* **DATA FOR THIS EXERCISE**:
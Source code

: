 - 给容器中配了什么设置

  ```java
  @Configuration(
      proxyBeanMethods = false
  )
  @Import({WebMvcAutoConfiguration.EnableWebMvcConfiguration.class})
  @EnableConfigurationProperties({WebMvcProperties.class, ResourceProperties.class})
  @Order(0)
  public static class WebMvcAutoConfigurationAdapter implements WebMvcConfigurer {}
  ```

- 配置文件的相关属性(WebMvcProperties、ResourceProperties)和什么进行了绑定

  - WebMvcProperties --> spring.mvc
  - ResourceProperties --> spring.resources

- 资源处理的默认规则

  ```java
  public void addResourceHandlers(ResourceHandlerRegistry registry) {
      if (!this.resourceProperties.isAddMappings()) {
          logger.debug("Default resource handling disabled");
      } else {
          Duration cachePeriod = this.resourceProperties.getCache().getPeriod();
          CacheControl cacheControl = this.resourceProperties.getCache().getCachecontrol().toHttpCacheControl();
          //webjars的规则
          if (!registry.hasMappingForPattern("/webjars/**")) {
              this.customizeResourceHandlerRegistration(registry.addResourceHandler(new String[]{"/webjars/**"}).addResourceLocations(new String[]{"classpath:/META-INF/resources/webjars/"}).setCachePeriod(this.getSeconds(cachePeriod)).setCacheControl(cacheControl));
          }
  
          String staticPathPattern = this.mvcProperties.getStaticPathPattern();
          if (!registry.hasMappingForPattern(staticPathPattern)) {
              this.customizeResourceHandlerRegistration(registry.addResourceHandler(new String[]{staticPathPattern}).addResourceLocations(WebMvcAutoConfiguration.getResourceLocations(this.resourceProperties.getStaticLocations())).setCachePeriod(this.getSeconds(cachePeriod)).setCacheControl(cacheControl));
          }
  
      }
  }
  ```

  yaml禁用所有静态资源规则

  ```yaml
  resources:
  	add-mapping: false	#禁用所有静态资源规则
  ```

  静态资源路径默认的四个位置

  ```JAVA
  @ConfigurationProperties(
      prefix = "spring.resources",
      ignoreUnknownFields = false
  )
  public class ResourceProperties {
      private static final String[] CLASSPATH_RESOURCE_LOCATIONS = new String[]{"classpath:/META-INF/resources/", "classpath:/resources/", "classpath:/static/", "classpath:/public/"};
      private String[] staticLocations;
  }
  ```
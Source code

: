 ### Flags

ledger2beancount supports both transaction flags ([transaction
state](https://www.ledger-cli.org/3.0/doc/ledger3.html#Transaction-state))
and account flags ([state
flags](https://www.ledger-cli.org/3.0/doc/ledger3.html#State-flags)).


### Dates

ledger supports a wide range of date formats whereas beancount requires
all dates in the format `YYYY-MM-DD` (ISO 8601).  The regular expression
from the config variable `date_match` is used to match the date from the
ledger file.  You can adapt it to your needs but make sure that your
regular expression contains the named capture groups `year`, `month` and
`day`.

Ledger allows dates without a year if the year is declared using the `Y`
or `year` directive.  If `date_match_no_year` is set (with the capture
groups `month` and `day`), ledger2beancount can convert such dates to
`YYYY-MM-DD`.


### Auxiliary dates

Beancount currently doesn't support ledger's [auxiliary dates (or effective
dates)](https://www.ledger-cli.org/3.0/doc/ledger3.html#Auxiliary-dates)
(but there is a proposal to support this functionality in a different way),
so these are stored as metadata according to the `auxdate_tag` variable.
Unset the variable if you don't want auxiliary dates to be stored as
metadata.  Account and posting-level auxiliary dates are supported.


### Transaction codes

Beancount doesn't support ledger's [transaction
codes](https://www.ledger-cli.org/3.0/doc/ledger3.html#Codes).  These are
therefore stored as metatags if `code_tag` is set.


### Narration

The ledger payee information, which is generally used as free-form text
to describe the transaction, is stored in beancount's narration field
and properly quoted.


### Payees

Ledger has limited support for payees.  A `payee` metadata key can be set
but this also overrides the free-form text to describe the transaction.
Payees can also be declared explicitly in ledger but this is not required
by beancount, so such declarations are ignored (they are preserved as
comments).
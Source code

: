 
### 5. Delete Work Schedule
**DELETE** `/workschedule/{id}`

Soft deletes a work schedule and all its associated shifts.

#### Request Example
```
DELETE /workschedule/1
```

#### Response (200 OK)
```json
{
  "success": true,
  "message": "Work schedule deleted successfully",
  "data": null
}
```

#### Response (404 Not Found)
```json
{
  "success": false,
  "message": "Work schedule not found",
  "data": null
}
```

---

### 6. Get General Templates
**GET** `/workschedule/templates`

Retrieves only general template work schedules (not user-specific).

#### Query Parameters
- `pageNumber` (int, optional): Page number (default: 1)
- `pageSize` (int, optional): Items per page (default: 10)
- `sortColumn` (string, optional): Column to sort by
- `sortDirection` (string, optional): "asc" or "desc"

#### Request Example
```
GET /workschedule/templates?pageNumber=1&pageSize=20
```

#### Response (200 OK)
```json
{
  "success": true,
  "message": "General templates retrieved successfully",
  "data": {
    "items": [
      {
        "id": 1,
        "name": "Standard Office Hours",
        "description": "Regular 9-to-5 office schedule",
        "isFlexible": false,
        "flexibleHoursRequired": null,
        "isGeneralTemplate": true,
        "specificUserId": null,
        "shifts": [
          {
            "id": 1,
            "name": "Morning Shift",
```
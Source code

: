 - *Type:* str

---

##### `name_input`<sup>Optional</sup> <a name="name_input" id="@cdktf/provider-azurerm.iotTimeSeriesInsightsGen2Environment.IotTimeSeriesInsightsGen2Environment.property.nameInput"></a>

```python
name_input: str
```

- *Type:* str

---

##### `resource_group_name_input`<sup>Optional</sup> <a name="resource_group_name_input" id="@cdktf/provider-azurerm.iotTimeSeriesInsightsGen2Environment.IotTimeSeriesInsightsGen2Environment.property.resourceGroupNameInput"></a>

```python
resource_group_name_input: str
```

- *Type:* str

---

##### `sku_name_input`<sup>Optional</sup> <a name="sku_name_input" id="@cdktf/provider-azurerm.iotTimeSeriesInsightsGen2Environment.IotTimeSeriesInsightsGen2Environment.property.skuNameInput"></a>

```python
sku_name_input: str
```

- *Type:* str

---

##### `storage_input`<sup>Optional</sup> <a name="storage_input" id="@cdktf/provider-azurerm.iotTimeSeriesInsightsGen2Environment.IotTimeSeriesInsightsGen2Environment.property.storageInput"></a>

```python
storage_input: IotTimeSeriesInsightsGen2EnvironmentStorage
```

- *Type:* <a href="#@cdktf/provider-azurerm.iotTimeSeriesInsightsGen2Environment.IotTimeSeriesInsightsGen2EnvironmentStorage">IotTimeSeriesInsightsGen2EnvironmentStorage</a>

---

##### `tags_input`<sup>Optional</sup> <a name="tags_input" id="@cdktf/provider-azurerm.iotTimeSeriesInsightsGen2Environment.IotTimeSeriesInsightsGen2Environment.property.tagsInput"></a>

* **WORK REQUEST**: Copy all lines from the material that hold "message".

* **COMPLETED TASK**:
  "message": "Work schedule deleted successfully",
  "message": "Work schedule not found",
  "message": "General templates retrieved successfully",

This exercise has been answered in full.